**WHAT IS BEING ASKED:** When a line in the listing below contains the word "cities", return a copy of that line.
--- AVAILABLE RECORDS Enclosed Below ---
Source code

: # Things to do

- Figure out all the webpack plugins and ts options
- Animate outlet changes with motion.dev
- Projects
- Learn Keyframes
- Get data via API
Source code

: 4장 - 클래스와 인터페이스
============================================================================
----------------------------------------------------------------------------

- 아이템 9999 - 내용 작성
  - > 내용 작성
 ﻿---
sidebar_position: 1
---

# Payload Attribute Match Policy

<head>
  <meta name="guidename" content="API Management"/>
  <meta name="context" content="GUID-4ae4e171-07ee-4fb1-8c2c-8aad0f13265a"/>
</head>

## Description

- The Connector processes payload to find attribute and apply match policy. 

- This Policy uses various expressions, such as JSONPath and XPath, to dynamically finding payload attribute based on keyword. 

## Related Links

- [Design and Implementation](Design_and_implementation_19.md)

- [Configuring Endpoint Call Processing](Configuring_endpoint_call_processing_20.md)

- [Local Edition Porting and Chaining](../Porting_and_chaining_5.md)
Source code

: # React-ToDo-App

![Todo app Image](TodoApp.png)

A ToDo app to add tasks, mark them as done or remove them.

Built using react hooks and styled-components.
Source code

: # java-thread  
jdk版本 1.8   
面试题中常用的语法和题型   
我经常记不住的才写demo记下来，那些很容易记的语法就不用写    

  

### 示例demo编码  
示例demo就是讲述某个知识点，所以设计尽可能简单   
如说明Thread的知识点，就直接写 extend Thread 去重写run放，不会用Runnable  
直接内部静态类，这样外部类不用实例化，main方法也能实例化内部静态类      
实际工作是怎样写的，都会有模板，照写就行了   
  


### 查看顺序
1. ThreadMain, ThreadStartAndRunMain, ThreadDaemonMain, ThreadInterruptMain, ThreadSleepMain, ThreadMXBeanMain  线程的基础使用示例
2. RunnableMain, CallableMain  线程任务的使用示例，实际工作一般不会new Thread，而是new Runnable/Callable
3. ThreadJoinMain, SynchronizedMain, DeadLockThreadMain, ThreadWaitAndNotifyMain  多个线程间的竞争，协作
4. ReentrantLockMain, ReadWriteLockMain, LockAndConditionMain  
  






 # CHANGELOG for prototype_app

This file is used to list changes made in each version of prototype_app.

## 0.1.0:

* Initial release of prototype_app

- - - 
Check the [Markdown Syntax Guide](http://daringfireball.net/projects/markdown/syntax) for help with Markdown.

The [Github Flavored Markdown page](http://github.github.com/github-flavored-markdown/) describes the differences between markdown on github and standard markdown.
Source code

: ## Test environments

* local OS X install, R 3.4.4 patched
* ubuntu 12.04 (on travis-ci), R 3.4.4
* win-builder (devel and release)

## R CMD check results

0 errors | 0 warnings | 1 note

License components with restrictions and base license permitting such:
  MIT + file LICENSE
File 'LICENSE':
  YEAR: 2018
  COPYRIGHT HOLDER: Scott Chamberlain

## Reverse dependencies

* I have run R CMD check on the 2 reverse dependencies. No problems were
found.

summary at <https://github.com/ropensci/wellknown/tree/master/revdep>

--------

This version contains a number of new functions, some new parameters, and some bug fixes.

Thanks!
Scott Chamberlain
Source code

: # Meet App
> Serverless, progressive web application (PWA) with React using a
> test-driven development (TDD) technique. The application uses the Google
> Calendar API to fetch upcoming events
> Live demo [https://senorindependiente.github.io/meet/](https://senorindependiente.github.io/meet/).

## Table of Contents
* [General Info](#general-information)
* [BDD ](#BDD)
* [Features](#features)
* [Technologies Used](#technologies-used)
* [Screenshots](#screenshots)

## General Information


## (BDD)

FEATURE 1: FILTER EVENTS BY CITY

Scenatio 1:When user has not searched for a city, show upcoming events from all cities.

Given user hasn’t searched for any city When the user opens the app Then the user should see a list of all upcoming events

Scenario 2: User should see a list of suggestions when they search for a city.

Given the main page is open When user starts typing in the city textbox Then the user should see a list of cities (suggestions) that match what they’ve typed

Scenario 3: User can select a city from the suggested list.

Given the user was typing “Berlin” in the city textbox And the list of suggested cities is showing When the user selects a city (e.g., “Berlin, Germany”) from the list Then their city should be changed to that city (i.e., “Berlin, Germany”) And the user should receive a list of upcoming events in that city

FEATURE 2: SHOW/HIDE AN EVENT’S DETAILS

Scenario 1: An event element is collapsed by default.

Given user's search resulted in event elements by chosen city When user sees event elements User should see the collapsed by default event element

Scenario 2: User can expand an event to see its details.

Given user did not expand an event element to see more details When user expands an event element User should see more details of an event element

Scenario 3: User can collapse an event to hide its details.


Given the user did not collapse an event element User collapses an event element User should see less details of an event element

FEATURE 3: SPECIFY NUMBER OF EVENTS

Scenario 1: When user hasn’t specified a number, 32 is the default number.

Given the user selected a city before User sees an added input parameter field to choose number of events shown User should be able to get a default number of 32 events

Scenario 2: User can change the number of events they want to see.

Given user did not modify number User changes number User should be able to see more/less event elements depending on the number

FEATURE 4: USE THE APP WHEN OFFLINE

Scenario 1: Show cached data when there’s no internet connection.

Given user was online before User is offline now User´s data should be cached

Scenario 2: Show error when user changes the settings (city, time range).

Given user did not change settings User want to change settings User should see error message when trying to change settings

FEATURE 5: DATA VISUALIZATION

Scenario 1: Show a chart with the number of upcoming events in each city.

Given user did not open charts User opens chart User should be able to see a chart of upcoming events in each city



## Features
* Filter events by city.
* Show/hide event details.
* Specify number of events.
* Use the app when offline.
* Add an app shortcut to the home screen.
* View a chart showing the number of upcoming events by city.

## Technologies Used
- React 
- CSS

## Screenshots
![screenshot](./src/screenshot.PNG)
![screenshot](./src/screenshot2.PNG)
--- End of Enclosed AVAILABLE RECORDS ---
--- AVAILABLE RECORDS Enclosed Below ---
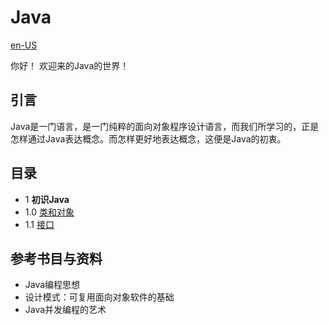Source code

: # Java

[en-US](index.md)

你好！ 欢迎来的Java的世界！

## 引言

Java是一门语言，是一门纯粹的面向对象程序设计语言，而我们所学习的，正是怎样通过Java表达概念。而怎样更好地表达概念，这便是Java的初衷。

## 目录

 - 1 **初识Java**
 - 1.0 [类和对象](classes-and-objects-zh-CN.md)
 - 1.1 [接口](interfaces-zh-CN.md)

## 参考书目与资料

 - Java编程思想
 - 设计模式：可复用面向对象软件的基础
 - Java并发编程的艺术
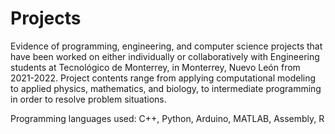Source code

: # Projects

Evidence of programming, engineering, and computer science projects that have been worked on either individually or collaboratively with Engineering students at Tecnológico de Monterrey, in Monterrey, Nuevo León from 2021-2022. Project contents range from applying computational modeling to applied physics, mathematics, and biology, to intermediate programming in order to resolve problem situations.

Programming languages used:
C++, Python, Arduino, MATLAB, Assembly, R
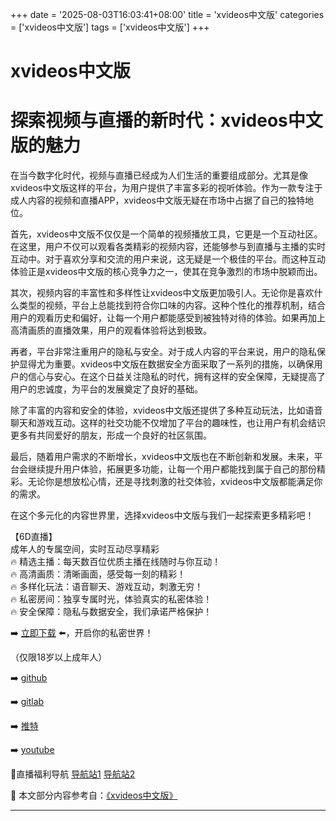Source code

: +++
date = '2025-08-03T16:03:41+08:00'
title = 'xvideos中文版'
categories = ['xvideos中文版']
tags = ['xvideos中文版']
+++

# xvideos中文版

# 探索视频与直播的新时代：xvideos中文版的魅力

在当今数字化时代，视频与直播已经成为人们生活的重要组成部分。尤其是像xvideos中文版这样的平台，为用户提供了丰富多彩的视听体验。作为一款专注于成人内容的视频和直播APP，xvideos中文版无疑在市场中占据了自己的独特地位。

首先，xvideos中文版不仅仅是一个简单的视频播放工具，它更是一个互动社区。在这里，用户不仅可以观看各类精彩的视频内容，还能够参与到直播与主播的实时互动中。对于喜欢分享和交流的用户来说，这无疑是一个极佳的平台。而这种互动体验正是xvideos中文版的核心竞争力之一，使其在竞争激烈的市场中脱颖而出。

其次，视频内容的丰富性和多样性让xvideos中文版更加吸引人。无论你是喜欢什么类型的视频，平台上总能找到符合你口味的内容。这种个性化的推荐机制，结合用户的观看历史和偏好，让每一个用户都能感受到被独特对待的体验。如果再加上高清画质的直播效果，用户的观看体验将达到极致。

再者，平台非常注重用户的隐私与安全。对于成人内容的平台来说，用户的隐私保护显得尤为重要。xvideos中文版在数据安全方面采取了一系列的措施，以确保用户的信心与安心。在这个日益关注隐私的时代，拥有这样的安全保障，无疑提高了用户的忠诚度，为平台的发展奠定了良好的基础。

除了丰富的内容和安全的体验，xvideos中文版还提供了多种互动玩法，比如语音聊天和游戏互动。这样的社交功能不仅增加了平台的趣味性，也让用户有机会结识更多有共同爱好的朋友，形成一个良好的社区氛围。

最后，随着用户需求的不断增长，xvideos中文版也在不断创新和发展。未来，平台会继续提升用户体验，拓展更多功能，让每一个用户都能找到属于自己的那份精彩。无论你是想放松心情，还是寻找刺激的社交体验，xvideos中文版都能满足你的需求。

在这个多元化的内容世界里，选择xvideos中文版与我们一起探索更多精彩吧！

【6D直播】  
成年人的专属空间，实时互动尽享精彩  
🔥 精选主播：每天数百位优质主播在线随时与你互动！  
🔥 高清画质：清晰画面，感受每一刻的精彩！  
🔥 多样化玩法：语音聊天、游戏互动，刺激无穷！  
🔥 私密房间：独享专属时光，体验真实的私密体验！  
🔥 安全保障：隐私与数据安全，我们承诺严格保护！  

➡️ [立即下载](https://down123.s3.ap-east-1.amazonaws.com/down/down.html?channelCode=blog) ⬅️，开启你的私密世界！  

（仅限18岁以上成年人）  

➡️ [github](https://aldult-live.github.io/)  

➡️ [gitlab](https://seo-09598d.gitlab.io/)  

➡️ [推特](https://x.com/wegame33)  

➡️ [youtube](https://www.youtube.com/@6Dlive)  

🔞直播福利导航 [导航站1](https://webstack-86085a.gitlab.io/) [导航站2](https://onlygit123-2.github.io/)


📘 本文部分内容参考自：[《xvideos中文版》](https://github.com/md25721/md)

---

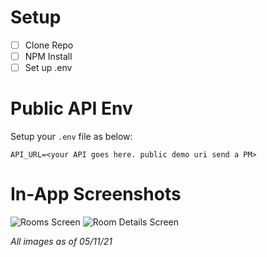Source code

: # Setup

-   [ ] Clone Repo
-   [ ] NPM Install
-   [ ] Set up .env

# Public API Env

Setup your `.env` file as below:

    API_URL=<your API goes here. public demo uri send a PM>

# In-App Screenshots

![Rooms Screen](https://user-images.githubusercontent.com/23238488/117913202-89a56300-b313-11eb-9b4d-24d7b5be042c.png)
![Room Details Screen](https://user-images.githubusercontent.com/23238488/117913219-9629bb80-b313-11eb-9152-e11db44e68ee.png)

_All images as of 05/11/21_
--- End of Enclosed AVAILABLE RECORDS ---
--- AVAILABLE RECORDS Enclosed Below ---
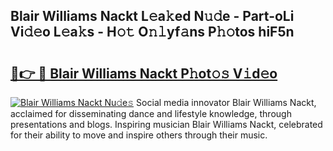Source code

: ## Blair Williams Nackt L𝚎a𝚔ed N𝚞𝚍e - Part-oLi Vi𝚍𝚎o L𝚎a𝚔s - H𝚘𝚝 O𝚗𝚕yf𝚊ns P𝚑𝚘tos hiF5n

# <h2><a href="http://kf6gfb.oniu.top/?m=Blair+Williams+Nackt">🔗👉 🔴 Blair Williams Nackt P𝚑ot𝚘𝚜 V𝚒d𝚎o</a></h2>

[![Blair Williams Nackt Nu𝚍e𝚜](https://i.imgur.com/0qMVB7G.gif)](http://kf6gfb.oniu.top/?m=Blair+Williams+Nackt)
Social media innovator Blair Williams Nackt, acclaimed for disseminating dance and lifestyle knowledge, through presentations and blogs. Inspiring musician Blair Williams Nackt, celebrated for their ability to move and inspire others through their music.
--- End of Enclosed AVAILABLE RECORDS ---
**ANSWER TO THE PROBLEM:**
Scenatio 1:When user has not searched for a city, show upcoming events from all cities.
Given the main page is open When user starts typing in the city textbox Then the user should see a list of cities (suggestions) that match what they’ve typed
Given the user was typing “Berlin” in the city textbox And the list of suggested cities is showing When the user selects a city (e.g., “Berlin, Germany”) from the list Then their city should be changed to that city (i.e., “Berlin, Germany”) And the user should receive a list of upcoming events in that city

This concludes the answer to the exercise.